The UAA, first adopted in 2000, has been enacted in 40 states, as well as the District of Columbia and the U.S. Virgin Islands. Laws similar to the UAA have been enacted by several states including California, Michigan, and Ohio.

The revisions address allegations of improper conduct by agents in their pursuit and representation of college athletes. As states began considering non-uniform amendments to the UAA to address these issues, the ULC decided to revise the UAA.

Most notably, the UAA will have a broader definition of who qualifies as an agent. The 2000 UAA regulates sports agents but generally exempted financial advisers and other potential service providers to student athletes. The UAA now will regulate financial advisers who offer gifts or money to student-athletes in the hope of securing their business when they turn professional. In addition to traditional sports agents, the UAA will cover any individual who provides consideration to a student-athlete in anticipation of serving the athlete in an advisory capacity on matters related to finances, business pursuits, or career management decisions; or managing business affairs for the athlete by providing assistance with bills, payments, contracts, or taxes. Accordingly, service providers that come under the definition of “agent” will now be subjected to the criminal and civil penalties under the applicable state’s version of the UAA.

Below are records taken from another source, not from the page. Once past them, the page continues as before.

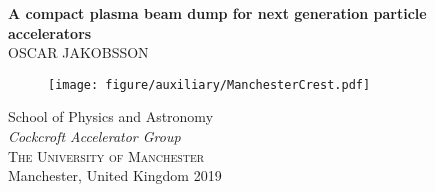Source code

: \newpage
{}	%
\thispagestyle{empty}
\begin{center}
	\textbf{\Huge A compact plasma beam dump for next generation particle accelerators} \\[1cm]
	{\large OSCAR JAKOBSSON}
	
	\vfill	
	\begin{figure}[H]
	\centering
	\texttt{[image: figure/auxiliary/ManchesterCrest.pdf]} \\	
	\end{figure}	\vspace{5mm}	
	
	School of Physics and Astronomy \\
	\textit{Cockcroft Accelerator Group}\\
	\textsc{The University of Manchester} \\
	Manchester, United Kingdom 2019 \\
\end{center}








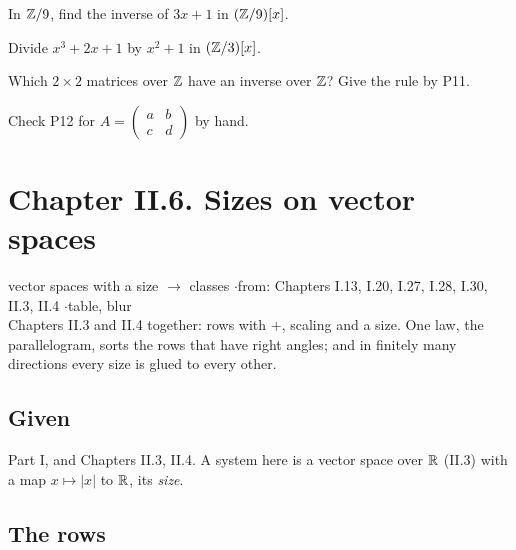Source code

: \begin{lines}
\item[\lab{E1}] In $\Z/9$, find the inverse of $3x + 1$ in $(\Z/9)[x]$.
\item[\lab{E2}] Divide $x^3 + 2x + 1$ by $x^2 + 1$ in $(\Z/3)[x]$.
\item[\lab{E3}] Which $2 \times 2$ matrices over $\Z$ have an inverse over $\Z$? Give the rule by P11.
\item[\lab{E4}] Check P12 for $A = \begin{pmatrix} a & b \\ c & d \end{pmatrix}$ by hand.
\end{lines}

\newpage

\section*{Chapter II.6. Sizes on vector spaces}
\begin{center}
{\normalsize vector spaces with a size $\to$ classes \quad$\cdot$\quad from: Chapters I.13, I.20, I.27, I.28, I.30, II.3, II.4 \quad$\cdot$\quad table, blur}\\[4pt]
{\small Chapters II.3 and II.4 together: rows with $+$, scaling and a size. One law, the parallelogram, sorts the rows that have right angles; and in finitely many directions every size is glued to every other.}
\end{center}

\subsection*{Given}

Part I, and Chapters II.3, II.4. A system here is a vector space over $\R$ (II.3) with a map $x \mapsto |x|$ to $\R$, its \emph{size}.

\subsection*{The rows}

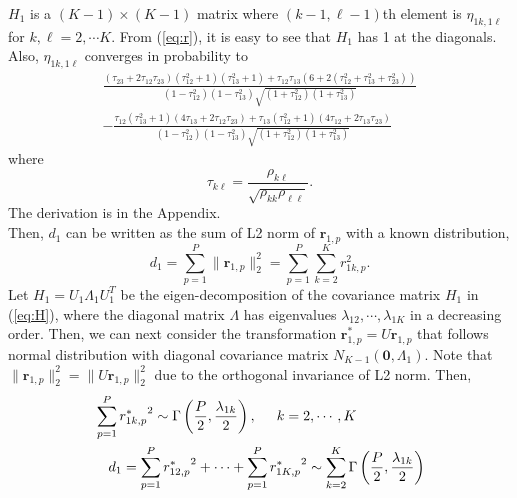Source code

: \documentclass[aap, preprint]{imsart}
\numberwithin{equation}{section}
\theoremstyle{plain}
\begin{document}
$H_1$ is a $(K-1) \times (K-1)$ matrix where $(k-1, \ell-1)$th element is $\eta_{1k, 1\ell}$ for $k, \ell = 2, \cdots K$. From (\ref{eq:r}), it is easy to see that $H_1$ has 1 at the diagonals. Also, $\eta_{1k, 1\ell}$ converges in probability to
\begin{equation} \begin{multlined}
\frac{(\tau_{23}+2\tau_{12}\tau_{23})(\tau_{12}^2+1)(\tau_{13}^2+1) + \tau_{12}\tau_{13}(6+2(\tau_{12}^2+\tau_{13}^2+\tau_{23}^2))}{(1-{\tau}_{12}^2)(1-{\tau}_{13}^2)\sqrt{(1+{\tau}_{12}^2)(1+{\tau}_{13}^2)}} \\
- \frac{\tau_{12}(\tau_{13}^2+1)(4\tau_{13}+2\tau_{12}\tau_{23}) + \tau_{13}(\tau_{12}^2+1)(4\tau_{12}+2\tau_{13}\tau_{23})}{(1-{\tau}_{12}^2)(1-{\tau}_{13}^2)\sqrt{(1+{\tau}_{12}^2)(1+{\tau}_{13}^2)}}
\label{eq:eta}
\end{multlined} \end{equation}
where 
$${\tau}_{k\ell}= \frac{\rho_{k\ell}}{\sqrt{{\rho}_{kk}{\rho}_{\ell\ell}}}. $$
The derivation is in the Appendix. \\

Then, $d_1$ can be written as the sum of L2 norm of $\bm{r}_{1,p}$ with a known distribution, 
\begin{equation}
d_1 = \sum_{p=1}^{P} \|\bm{r}_{1,p}\|_2^2 = \sum_{p=1}^{P} \sum_{k=2}^K r_{1k,p}^2.
\label{eq:d2}
\end{equation}
Let $H_1 = U_1 \Lambda_1 U_1^T$ be the eigen-decomposition of the covariance matrix $H_1$ in (\ref{eq:H}), where the diagonal matrix $\Lambda$ has eigenvalues $\lambda_{12}, \cdots, \lambda_{1K}$ in a decreasing order. Then, we can next consider the transformation $\bm{r}_{1,p}^* = U\bm{r}_{1,p}$ that follows normal distribution with diagonal covariance matrix $N_{K-1}(\bm{0}, \Lambda_1)$. Note that $\|\bm{r}_{1,p}\|_2^2 = \|U\bm{r}_{1,p}\|_2^2$ due to the orthogonal invariance of L2 norm. Then,
\begin{equation}
    \begin{multlined}
    \sum_{p=1}^{P} {r_{1k,p}^*}^2 \sim \Gamma \left( \frac{P}{2}, \frac{\lambda_{1k}}{2} \right), \hspace{5mm} k = 2, \cdots, K\\
    d_1 =  \sum_{p=1}^{P} {r_{12,p}^*}^2 + \cdots +\sum_{p=1}^P{r_{1K,p}^*}^2 \sim \sum_{k=2}^{K} \Gamma \left( \frac{P}{2}, \frac{\lambda_{1k}}{2}\right)
    \end{multlined}
    \label{eq:d_dist}
\end{equation}
\end{document}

The revised UAA also recommends maximum civil penalties for violations be increased from $25,000 to $50,000, although UAA generally leaves it to each state to determine whether a violation is a felony or a misdemeanor. The ULC had considered revising the applicable penalties, but decided against that because most states follow the penalties outlined in the 2000 UAA.

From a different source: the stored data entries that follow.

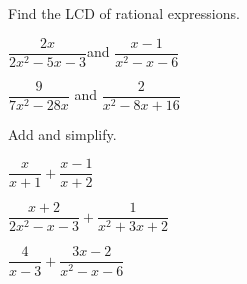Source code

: \vfill
\begin{center} \hfill
\end{center}



\begin{exercise}
	Find the LCD of rational expressions.

	\noindent
	\begin{enumerate*}[label={(\arabic*)~}]
		\item $\dfrac{2x}{2x^2-5x-3}$\quad and \quad $\dfrac{x-1}{x^2-x-6}$
		\item $\dfrac{9}{7x^2-28x}$ \quad and \quad $\dfrac{2}{x^2-8x+16}$
		\hfill\null
	\end{enumerate*}
\end{exercise}

\vfill
\begin{center} \hfill
\end{center}



\newpage

\begin{exercise}
	Add and simplify.

	\noindent
	\begin{enumerate*}[label={(\arabic*)~}]
		\item $\dfrac{x}{x+1}+\dfrac{x-1}{x+2}$
		\item $\dfrac{x+2}{2x^2-x-3}+\dfrac{1}{x^2+3x+2}$
		\item $\dfrac{4}{x-3}+\dfrac{3x-2}{x^2-x-6}$  %
		\hfill\null
	\end{enumerate*}
\end{exercise}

The revised UAA also imposes additional notification requirements for agents, requiring them to inform schools before contacting student-athletes and those close to student-athletes. Agents must notify institutions of a pre-existing relationship with a student-athlete who is on an athletic scholarship. Moreover, the definition of “educational institution” now includes schools from elementary through college.

The revised UAA also provides for enhanced reciprocity in agent registration and includes an alternate provision that contemplates a multistate agency that would manage the registration process. The multistate registration agency could take effect if at least five states join.

The revisions also strengthen the UAA’s ability to bar sports agents from illegally luring college athletes into contracts. For example, the UAA requires that agency contracts be accompanied by a separate record signed by the student-athlete acknowledging that signing the contract may result in a loss of eligibility. The contract also must contain a statement that the agent is registered in the state where the contract is signed.

States may begin adopting the revised UAA in the coming year. The form of the UAA followed has significant implications on the practice of agents within each state, as well as the practice of any individual who provides, or contemplates providing, any services to a student-athlete. It will be important to know which states follow the current UAA, the 2000 UAA, a state-amended version of the 2000 UAA, or some other statutory mechanism to regulate agents.